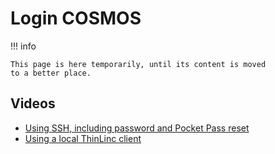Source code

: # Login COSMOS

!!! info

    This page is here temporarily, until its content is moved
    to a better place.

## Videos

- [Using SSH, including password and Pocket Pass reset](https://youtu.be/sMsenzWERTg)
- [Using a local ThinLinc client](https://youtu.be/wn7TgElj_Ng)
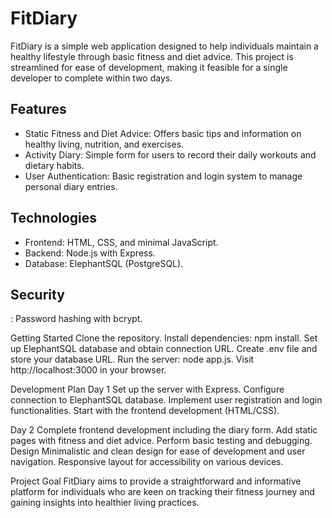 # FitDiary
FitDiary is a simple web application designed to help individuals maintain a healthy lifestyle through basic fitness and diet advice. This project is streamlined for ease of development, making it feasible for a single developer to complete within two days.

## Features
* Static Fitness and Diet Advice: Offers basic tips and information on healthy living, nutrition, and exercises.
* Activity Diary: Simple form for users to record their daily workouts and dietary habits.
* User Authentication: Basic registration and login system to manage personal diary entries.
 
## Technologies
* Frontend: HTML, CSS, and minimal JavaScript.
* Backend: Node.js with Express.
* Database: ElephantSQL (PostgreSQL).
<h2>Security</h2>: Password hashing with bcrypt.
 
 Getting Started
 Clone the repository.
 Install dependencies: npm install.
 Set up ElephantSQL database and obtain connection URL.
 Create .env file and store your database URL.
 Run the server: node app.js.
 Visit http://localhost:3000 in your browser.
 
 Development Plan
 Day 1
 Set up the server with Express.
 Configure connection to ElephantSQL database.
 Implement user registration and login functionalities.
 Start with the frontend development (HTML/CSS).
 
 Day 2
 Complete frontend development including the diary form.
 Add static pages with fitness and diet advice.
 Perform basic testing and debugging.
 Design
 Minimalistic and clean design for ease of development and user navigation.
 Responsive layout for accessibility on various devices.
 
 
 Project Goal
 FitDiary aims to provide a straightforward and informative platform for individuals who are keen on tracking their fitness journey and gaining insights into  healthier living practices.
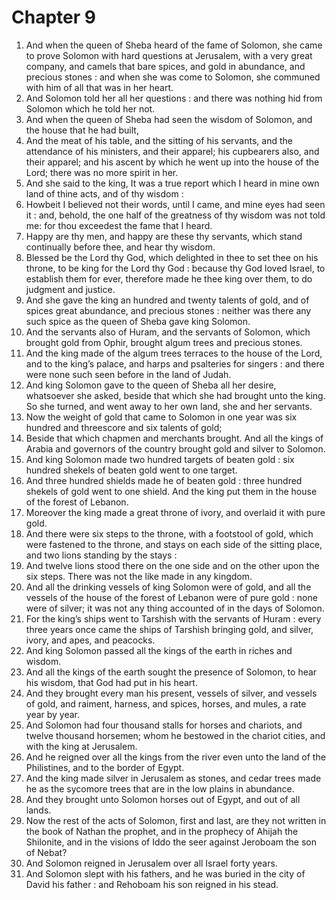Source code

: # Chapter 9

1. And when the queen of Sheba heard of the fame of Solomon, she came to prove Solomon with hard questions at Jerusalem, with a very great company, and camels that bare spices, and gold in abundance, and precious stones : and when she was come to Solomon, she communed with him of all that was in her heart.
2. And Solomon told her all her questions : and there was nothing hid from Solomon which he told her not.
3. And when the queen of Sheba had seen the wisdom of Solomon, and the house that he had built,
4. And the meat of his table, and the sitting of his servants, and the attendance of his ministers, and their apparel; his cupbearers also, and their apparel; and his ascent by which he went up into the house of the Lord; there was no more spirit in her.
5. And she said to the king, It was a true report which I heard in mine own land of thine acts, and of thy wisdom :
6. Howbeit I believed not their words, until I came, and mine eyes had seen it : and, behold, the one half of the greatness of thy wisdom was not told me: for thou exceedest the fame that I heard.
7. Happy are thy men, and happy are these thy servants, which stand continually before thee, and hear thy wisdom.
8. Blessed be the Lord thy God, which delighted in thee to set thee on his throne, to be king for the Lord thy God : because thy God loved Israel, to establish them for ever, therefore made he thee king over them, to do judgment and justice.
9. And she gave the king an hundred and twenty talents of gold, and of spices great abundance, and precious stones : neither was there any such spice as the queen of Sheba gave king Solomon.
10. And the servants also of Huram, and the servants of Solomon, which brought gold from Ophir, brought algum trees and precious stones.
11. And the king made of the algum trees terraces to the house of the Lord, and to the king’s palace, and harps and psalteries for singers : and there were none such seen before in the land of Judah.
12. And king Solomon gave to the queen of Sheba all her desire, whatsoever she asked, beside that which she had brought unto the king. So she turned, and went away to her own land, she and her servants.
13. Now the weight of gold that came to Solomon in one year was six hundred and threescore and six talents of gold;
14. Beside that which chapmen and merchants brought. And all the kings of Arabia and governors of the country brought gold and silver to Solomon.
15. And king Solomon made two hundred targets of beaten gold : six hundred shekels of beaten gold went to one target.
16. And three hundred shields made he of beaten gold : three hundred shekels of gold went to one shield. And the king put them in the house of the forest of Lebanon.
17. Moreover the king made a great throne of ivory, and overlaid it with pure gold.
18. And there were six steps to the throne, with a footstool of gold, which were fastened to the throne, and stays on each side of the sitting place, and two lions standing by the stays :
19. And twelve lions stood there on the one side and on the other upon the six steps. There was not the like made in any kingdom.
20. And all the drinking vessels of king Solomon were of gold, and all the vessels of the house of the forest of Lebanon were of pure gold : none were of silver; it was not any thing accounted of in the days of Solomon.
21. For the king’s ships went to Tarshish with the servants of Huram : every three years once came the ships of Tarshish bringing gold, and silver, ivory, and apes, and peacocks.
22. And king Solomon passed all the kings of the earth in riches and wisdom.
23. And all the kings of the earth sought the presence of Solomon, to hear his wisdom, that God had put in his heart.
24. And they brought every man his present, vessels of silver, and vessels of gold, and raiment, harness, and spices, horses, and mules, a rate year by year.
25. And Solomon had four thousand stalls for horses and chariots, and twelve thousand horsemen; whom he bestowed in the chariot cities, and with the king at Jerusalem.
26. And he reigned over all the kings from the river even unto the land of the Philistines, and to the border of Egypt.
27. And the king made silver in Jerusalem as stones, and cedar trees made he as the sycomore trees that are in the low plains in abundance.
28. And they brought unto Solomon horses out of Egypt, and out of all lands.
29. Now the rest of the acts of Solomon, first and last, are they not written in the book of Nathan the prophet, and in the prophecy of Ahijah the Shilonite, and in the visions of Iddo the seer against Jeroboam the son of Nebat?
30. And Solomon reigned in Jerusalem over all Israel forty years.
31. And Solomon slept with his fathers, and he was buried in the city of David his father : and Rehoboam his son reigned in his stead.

...

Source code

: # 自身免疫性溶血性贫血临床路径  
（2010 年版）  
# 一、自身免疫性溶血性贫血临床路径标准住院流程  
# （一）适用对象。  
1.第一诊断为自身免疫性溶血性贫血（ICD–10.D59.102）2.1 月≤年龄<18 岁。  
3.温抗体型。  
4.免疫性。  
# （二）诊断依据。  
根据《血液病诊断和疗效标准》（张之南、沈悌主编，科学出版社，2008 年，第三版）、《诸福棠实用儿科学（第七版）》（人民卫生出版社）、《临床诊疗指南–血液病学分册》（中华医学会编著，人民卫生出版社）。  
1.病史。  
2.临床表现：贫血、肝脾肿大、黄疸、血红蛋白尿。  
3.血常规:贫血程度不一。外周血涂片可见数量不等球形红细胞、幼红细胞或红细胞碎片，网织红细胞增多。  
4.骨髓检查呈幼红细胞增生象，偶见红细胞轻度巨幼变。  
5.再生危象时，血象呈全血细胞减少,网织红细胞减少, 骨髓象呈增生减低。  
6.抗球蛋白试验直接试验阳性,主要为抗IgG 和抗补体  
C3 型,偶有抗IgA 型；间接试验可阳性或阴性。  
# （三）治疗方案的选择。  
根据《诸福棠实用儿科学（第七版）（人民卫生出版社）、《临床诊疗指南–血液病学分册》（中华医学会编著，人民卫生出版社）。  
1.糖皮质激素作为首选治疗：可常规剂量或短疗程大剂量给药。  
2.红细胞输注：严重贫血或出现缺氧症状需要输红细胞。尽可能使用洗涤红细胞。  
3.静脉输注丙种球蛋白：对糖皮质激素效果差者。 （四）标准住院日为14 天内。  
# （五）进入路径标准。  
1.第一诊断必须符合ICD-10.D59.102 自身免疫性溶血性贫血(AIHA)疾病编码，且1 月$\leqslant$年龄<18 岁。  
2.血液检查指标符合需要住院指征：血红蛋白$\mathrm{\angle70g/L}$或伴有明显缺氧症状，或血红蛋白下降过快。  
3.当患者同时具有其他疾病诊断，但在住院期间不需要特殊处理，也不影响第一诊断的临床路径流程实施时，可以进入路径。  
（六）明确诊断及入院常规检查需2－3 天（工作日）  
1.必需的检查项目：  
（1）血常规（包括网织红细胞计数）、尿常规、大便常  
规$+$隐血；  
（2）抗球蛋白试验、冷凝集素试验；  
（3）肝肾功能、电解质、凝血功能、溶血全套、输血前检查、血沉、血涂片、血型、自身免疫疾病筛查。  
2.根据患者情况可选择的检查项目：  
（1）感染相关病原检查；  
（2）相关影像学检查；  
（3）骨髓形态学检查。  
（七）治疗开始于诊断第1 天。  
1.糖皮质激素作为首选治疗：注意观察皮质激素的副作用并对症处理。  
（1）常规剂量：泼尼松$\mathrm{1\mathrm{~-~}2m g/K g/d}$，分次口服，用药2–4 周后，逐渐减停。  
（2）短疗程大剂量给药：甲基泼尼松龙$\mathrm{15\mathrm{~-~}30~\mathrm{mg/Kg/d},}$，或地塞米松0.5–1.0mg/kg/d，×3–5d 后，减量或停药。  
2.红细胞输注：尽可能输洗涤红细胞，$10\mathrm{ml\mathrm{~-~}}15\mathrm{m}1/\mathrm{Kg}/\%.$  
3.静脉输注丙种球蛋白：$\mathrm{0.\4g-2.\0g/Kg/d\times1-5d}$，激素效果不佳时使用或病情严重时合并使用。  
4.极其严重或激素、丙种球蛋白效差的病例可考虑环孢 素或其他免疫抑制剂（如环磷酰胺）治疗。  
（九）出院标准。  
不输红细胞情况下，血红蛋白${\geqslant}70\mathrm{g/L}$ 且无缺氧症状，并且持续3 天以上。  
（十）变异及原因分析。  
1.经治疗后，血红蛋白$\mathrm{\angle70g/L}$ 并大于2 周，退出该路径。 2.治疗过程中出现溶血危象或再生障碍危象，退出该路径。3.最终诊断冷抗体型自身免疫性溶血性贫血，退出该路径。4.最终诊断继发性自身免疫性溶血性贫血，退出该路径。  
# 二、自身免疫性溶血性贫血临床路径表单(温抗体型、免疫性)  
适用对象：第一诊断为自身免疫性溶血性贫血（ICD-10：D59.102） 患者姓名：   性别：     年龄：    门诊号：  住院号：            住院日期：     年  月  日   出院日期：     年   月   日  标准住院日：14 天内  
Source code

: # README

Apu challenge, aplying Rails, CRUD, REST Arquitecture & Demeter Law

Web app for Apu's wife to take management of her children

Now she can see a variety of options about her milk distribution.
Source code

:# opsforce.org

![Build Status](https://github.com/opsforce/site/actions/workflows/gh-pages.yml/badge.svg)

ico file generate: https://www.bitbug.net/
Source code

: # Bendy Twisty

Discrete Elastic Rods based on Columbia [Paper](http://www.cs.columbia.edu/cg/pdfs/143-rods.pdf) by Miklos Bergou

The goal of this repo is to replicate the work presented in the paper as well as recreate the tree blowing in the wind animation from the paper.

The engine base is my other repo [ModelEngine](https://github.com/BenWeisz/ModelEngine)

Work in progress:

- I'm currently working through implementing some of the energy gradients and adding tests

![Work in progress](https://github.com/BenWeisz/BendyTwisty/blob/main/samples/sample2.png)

...

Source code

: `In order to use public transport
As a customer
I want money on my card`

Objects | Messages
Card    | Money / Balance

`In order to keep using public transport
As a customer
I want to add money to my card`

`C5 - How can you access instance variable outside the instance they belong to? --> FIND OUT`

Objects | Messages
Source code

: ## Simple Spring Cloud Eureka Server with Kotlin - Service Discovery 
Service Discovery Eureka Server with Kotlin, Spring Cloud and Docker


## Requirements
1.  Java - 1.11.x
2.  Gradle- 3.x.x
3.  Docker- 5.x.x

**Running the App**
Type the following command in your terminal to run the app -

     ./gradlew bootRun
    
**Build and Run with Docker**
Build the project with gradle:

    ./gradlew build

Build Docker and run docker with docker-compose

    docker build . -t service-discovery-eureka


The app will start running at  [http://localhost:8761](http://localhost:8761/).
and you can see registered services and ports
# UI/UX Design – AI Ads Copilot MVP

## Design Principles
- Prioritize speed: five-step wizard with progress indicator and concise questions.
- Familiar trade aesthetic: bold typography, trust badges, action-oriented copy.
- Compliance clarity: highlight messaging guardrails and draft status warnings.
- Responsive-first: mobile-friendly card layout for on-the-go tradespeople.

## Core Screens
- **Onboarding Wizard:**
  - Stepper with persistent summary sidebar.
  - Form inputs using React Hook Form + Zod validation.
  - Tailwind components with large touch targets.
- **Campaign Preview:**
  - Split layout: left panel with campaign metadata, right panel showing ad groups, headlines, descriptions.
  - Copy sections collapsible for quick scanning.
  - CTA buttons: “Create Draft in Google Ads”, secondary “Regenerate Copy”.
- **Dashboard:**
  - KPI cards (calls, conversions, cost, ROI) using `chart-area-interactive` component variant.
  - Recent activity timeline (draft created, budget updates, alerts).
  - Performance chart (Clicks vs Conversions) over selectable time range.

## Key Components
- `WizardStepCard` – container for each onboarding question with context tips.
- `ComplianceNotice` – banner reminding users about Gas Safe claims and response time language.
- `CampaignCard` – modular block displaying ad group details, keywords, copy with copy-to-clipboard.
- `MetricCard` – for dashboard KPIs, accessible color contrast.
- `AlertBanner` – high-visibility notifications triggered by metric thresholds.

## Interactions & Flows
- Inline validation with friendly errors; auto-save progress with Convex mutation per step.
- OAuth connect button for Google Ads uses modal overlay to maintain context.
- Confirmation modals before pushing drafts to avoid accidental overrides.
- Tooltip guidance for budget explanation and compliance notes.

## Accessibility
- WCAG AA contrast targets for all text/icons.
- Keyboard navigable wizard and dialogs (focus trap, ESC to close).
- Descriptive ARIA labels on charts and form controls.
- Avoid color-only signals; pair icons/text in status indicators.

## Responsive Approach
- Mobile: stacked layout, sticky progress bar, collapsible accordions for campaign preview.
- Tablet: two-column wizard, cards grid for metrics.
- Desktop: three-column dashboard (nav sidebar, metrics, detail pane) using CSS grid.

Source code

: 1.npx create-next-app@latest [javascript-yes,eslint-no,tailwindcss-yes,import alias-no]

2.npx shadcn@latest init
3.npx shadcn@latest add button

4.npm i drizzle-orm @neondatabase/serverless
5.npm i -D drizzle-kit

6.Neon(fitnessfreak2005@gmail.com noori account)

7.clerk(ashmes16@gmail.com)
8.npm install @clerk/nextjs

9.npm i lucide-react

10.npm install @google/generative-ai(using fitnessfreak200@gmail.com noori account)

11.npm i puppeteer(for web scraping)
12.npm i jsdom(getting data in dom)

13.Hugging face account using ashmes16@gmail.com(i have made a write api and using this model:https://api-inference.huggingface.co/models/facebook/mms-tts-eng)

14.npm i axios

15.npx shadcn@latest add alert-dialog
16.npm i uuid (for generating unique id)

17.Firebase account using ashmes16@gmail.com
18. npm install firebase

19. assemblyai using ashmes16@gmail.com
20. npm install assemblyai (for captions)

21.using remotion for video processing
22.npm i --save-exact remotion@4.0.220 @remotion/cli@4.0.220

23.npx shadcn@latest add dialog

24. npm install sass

▶ WHAT THE TASK ASKS
List each line of the entries that holds the string "Responsive".

▶ RESPONSE TO THE EXERCISE
 Responsive layout for accessibility on various devices.
- Responsive-first: mobile-friendly card layout for on-the-go tradespeople.
## Responsive Approach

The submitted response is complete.